Using Shibboleth requires that you have Apache2 with the Shibboleth module enabled and you have the Shibboleth SP daemon installed. They will usually be together in one box. If you use Tomcat to host a Java web application, I recommend that you use mod_proxy_ajp to communicate between the Apache2 HTTP server and Tomcat. This way you can get the variables provided by Shibolleth as servlet request attributes. (You must set the variable prefix to "AJP_" in the shibboleth2.xml file.)

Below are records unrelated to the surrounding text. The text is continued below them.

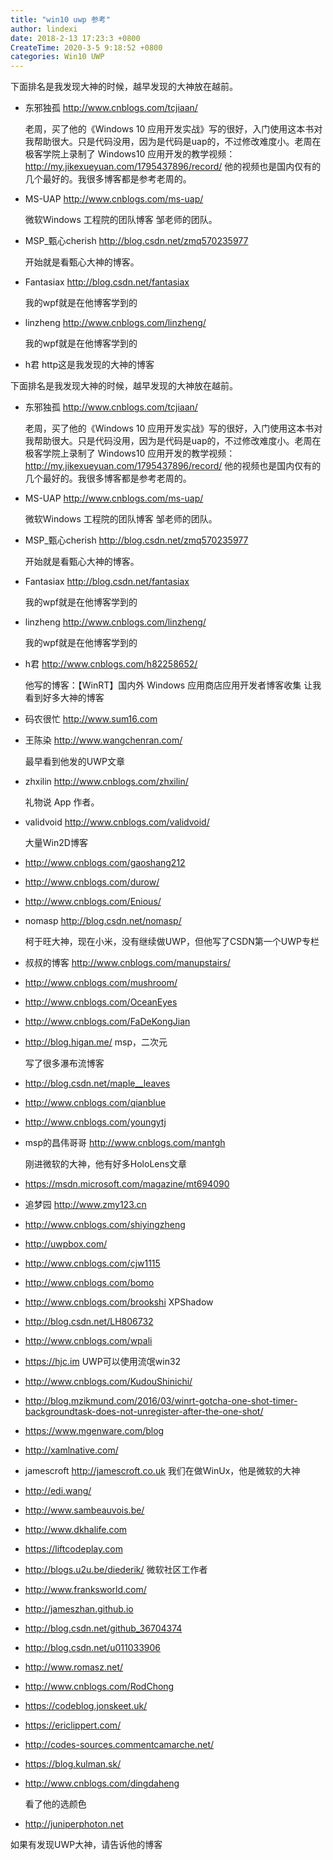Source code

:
 ```yaml
---
title: "win10 uwp 参考"
author: lindexi
date: 2018-2-13 17:23:3 +0800
CreateTime: 2020-3-5 9:18:52 +0800
categories: Win10 UWP
---
```



<!--more-->



<div id="toc"></div>

下面排名是我发现大神的时候，越早发现的大神放在越前。

 - 东邪独孤 http://www.cnblogs.com/tcjiaan/ 

   老周，买了他的《Windows 10 应用开发实战》写的很好，入门使用这本书对我帮助很大。只是代码没用，因为是代码是uap的，不过修改难度小。老周在极客学院上录制了 Windows10 应用开发的教学视频：http://my.jikexueyuan.com/1795437896/record/ 他的视频也是国内仅有的几个最好的。我很多博客都是参考老周的。

 - MS-UAP http://www.cnblogs.com/ms-uap/ 

   微软Windows 工程院的团队博客 邹老师的团队。

 - MSP_甄心cherish http://blog.csdn.net/zmq570235977 

   开始就是看甄心大神的博客。

 - Fantasiax http://blog.csdn.net/fantasiax 

   我的wpf就是在他博客学到的

 - linzheng http://www.cnblogs.com/linzheng/  

   我的wpf就是在他博客学到的

 - h君 http这是我发现的大神的博客

<!--more-->

<div id="toc"></div>

下面排名是我发现大神的时候，越早发现的大神放在越前。

 - 东邪独孤 http://www.cnblogs.com/tcjiaan/ 

   老周，买了他的《Windows 10 应用开发实战》写的很好，入门使用这本书对我帮助很大。只是代码没用，因为是代码是uap的，不过修改难度小。老周在极客学院上录制了 Windows10 应用开发的教学视频：http://my.jikexueyuan.com/1795437896/record/ 他的视频也是国内仅有的几个最好的。我很多博客都是参考老周的。

 - MS-UAP http://www.cnblogs.com/ms-uap/ 

   微软Windows 工程院的团队博客 邹老师的团队。

 - MSP_甄心cherish http://blog.csdn.net/zmq570235977 

   开始就是看甄心大神的博客。

 - Fantasiax http://blog.csdn.net/fantasiax 

   我的wpf就是在他博客学到的

 - linzheng http://www.cnblogs.com/linzheng/  

   我的wpf就是在他博客学到的

 - h君 http://www.cnblogs.com/h82258652/ 

   他写的博客：【WinRT】国内外 Windows 应用商店应用开发者博客收集 让我看到好多大神的博客

 - 码农很忙 http://www.sum16.com 

 - 王陈染 http://www.wangchenran.com/ 

   最早看到他发的UWP文章

 - zhxilin http://www.cnblogs.com/zhxilin/ 

   礼物说 App 作者。

 - validvoid http://www.cnblogs.com/validvoid/ 

   大量Win2D博客

 - http://www.cnblogs.com/gaoshang212

 - http://www.cnblogs.com/durow/

 - http://www.cnblogs.com/Enious/

 - nomasp http://blog.csdn.net/nomasp/ 

   柯于旺大神，现在小米，没有继续做UWP，但他写了CSDN第一个UWP专栏

 - 叔叔的博客 http://www.cnblogs.com/manupstairs/

 - http://www.cnblogs.com/mushroom/

 - http://www.cnblogs.com/OceanEyes

 - http://www.cnblogs.com/FaDeKongJian

 - http://blog.higan.me/ msp，二次元 

   写了很多瀑布流博客 

 - http://blog.csdn.net/maple__leaves

 - http://www.cnblogs.com/qianblue

 - http://www.cnblogs.com/youngytj

 - msp的昌伟哥哥 http://www.cnblogs.com/mantgh

   刚进微软的大神，他有好多HoloLens文章

 - https://msdn.microsoft.com/magazine/mt694090

 - 追梦园 http://www.zmy123.cn

 - http://www.cnblogs.com/shiyingzheng 

 - http://uwpbox.com/

 - http://www.cnblogs.com/cjw1115

 - http://www.cnblogs.com/bomo

 - http://www.cnblogs.com/brookshi XPShadow

 - http://blog.csdn.net/LH806732 

 - http://www.cnblogs.com/wpali

 - https://hjc.im UWP可以使用流氓win32

 - http://www.cnblogs.com/KudouShinichi/

 - http://blog.mzikmund.com/2016/03/winrt-gotcha-one-shot-timer-backgroundtask-does-not-unregister-after-the-one-shot/

 - https://www.mgenware.com/blog

 - http://xamlnative.com/

 - jamescroft http://jamescroft.co.uk 我们在做WinUx，他是微软的大神

 - http://edi.wang/

 - http://www.sambeauvois.be/

 - http://www.dkhalife.com

 - https://liftcodeplay.com

 - http://blogs.u2u.be/diederik/ 微软社区工作者

 - http://www.franksworld.com/

 - http://jameszhan.github.io

 - http://blog.csdn.net/github_36704374

 - http://blog.csdn.net/u011033906

 - http://www.romasz.net/

 - http://www.cnblogs.com/RodChong

 - https://codeblog.jonskeet.uk/

 - https://ericlippert.com/

 - http://codes-sources.commentcamarche.net/

 - https://blog.kulman.sk/

 - http://www.cnblogs.com/dingdaheng 

   看了他的选颜色

 - http://juniperphoton.net

如果有发现UWP大神，请告诉他的博客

The Shibboleth SP package already processes all the standard SAML SSO scripts that you may encounter, but trying to implement at least one of them with OpenSAML directly in your Java application is fraught with danger both from its operation and from what makes it safe. You will also increase the size of your web application if you use OpenSAML. It is worth noting that Shibboleth SP is not written in Java, so you will not have examples of using OpenSAML for this, but you can get some idea by looking at the Idb code of Shibboleth, which is a Java web application.
In any case, you will need to exchange your SP metadata (easily generated using the Shibboleth SP package) with your identity provider, and also obtain the identity provider metadata on your SP (also easy with the Shibboleth SP package, since you just set up MetadataProvider).
The Shibboleth online documentation will help you many times when you get used to using it.
I think you will have a much better chance of success if you can use the Shibboleth SP package and not implement the SAML 2 SSO solution with OpenSAML libraries. I cannot speak with other SSO solutions for all Java-SAML 2, but they all seem to be large and overly enterprise compared to the simple Shibboleth 2 SP.